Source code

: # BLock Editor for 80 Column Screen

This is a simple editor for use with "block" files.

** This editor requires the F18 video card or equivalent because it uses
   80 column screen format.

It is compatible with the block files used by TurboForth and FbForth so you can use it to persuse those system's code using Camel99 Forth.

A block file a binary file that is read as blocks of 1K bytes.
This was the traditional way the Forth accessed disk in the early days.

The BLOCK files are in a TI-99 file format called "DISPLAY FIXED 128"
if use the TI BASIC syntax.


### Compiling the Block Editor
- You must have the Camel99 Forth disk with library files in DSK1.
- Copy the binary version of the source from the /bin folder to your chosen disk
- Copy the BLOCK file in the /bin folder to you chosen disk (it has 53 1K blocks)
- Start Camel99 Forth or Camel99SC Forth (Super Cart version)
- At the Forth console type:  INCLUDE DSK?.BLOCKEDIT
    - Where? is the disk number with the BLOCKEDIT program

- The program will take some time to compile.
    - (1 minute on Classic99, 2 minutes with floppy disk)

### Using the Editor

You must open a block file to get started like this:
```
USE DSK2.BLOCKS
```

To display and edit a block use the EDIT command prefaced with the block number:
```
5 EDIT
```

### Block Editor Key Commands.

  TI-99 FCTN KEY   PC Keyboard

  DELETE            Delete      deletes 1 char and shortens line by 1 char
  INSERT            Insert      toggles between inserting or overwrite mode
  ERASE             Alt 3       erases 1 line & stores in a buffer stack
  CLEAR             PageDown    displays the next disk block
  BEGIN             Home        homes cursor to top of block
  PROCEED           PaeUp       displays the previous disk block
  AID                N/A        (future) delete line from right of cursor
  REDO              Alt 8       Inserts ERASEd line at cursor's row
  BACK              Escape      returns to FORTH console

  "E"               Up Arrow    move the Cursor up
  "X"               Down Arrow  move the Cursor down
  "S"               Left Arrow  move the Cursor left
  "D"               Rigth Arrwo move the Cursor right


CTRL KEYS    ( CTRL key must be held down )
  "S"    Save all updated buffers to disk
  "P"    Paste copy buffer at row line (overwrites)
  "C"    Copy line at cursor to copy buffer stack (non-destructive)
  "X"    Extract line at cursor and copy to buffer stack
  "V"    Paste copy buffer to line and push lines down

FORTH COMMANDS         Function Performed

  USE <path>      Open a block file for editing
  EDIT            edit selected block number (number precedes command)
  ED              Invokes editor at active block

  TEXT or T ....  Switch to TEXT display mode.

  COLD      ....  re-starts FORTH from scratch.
----
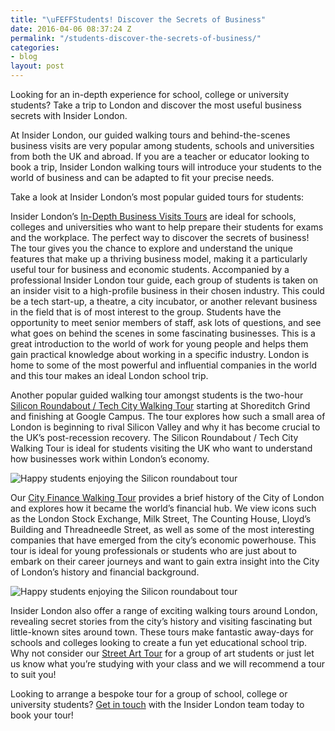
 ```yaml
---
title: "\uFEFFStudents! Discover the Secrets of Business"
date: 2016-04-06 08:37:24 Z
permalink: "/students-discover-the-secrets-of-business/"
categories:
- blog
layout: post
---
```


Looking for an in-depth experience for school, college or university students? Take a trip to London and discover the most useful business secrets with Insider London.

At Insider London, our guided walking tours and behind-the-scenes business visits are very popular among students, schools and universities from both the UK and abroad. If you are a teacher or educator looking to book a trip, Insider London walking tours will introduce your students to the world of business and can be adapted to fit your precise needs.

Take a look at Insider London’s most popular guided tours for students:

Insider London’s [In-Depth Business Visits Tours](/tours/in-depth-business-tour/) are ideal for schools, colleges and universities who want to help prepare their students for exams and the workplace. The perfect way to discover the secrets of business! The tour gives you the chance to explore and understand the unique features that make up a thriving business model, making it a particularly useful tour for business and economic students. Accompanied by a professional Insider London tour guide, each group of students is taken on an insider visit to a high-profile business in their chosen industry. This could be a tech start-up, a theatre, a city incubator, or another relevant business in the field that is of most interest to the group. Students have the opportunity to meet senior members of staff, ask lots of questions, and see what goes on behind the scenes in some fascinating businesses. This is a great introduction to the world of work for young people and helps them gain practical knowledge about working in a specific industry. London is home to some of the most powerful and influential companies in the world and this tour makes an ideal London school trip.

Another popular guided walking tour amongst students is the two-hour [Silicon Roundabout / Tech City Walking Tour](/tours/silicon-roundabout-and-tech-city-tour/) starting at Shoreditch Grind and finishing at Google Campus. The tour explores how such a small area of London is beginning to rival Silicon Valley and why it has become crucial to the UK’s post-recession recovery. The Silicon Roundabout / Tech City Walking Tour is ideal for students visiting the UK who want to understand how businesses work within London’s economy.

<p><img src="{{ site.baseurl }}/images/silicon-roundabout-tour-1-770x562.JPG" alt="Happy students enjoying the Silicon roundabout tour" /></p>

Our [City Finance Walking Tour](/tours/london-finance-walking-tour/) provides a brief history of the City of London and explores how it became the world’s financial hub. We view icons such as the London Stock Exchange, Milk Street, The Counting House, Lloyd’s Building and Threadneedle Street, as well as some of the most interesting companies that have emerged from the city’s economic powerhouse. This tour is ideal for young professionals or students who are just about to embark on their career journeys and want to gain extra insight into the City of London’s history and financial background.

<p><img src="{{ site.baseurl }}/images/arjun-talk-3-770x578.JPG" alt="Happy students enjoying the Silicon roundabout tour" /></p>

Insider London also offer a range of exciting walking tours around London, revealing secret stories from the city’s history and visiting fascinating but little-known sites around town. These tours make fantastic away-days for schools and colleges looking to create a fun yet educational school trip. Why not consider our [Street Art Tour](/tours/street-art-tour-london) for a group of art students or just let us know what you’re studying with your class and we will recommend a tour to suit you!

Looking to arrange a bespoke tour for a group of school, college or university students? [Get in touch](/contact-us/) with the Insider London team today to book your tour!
----
Retype only the stretch of lines above starting at the one with "because it uses" and stopping at the one with "right of cursor", exactly as written, with both kept.

Expected output |
** This editor requires the F18 video card or equivalent because it uses
   80 column screen format.

It is compatible with the block files used by TurboForth and FbForth so you can use it to persuse those system's code using Camel99 Forth.

A block file a binary file that is read as blocks of 1K bytes.
This was the traditional way the Forth accessed disk in the early days.

The BLOCK files are in a TI-99 file format called "DISPLAY FIXED 128"
if use the TI BASIC syntax.


### Compiling the Block Editor
- You must have the Camel99 Forth disk with library files in DSK1.
- Copy the binary version of the source from the /bin folder to your chosen disk
- Copy the BLOCK file in the /bin folder to you chosen disk (it has 53 1K blocks)
- Start Camel99 Forth or Camel99SC Forth (Super Cart version)
- At the Forth console type:  INCLUDE DSK?.BLOCKEDIT
    - Where? is the disk number with the BLOCKEDIT program

- The program will take some time to compile.
    - (1 minute on Classic99, 2 minutes with floppy disk)

### Using the Editor

You must open a block file to get started like this:
```
USE DSK2.BLOCKS
```

To display and edit a block use the EDIT command prefaced with the block number:
```
5 EDIT
```

### Block Editor Key Commands.

  TI-99 FCTN KEY   PC Keyboard

  DELETE            Delete      deletes 1 char and shortens line by 1 char
  INSERT            Insert      toggles between inserting or overwrite mode
  ERASE             Alt 3       erases 1 line & stores in a buffer stack
  CLEAR             PageDown    displays the next disk block
  BEGIN             Home        homes cursor to top of block
  PROCEED           PaeUp       displays the previous disk block
  AID                N/A        (future) delete line from right of cursor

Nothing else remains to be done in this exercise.